(Dataset entries)
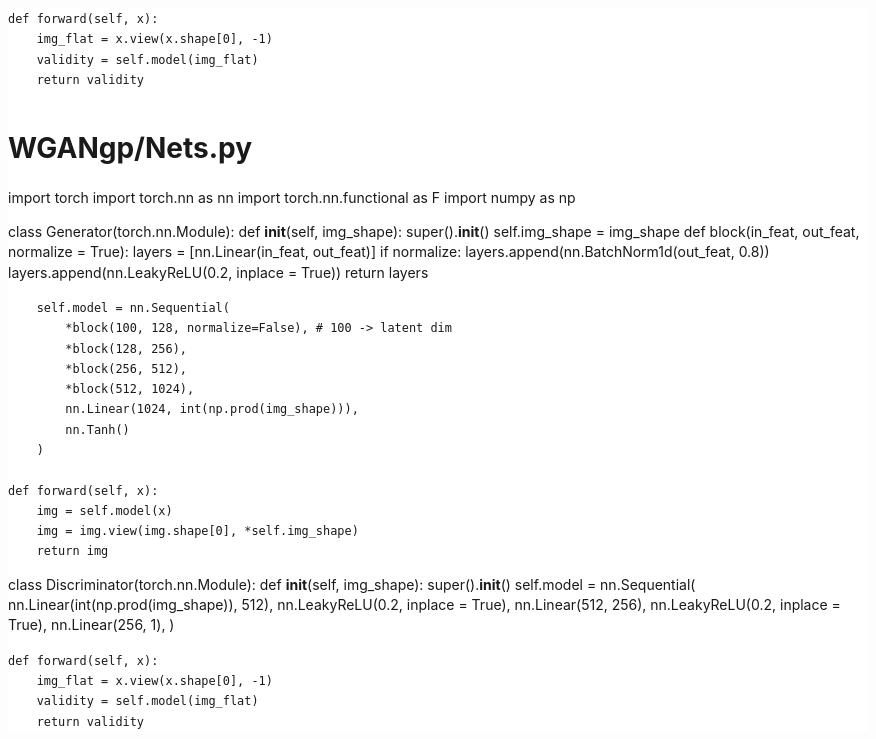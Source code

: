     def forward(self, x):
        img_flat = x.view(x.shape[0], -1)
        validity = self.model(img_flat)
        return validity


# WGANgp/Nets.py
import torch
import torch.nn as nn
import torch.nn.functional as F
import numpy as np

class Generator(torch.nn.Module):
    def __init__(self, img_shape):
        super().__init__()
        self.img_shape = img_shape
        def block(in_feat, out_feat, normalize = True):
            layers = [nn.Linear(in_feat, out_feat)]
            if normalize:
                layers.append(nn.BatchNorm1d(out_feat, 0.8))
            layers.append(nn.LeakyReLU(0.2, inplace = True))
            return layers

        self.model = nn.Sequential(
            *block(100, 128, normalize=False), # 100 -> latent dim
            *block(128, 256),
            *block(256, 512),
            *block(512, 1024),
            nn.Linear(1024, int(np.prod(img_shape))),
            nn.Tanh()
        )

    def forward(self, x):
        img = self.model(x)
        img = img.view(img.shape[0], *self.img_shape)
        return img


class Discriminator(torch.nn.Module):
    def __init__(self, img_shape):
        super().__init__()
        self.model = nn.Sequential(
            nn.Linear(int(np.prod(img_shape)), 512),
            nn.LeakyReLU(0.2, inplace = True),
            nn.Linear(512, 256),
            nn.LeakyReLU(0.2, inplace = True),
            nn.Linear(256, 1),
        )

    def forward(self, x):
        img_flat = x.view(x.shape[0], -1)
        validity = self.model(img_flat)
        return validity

==

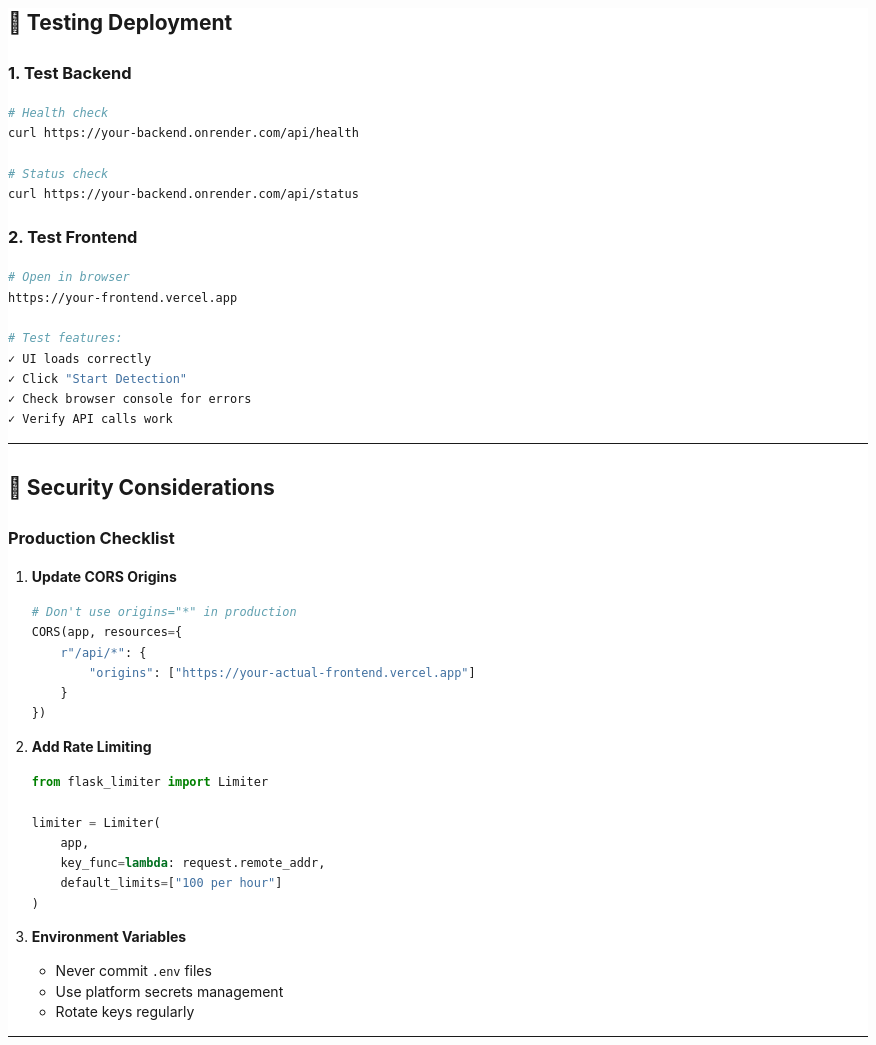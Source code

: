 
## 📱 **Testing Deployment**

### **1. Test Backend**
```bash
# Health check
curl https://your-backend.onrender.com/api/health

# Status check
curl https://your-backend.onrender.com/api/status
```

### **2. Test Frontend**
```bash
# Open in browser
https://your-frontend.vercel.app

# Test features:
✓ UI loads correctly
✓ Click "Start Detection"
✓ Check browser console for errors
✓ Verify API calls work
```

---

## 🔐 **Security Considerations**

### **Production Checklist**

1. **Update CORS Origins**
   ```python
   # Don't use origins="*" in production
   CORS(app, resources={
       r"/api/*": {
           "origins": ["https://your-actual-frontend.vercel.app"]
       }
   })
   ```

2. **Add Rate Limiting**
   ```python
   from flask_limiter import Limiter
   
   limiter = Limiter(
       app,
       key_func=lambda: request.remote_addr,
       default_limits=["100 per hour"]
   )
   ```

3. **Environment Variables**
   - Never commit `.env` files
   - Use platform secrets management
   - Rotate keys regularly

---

Required work:
Every line in the data that holds the string "import" should be copied.

The answer:
import torch
import torch.nn as nn
import torch.nn.functional as F
import numpy as np
   from flask_limiter import Limiter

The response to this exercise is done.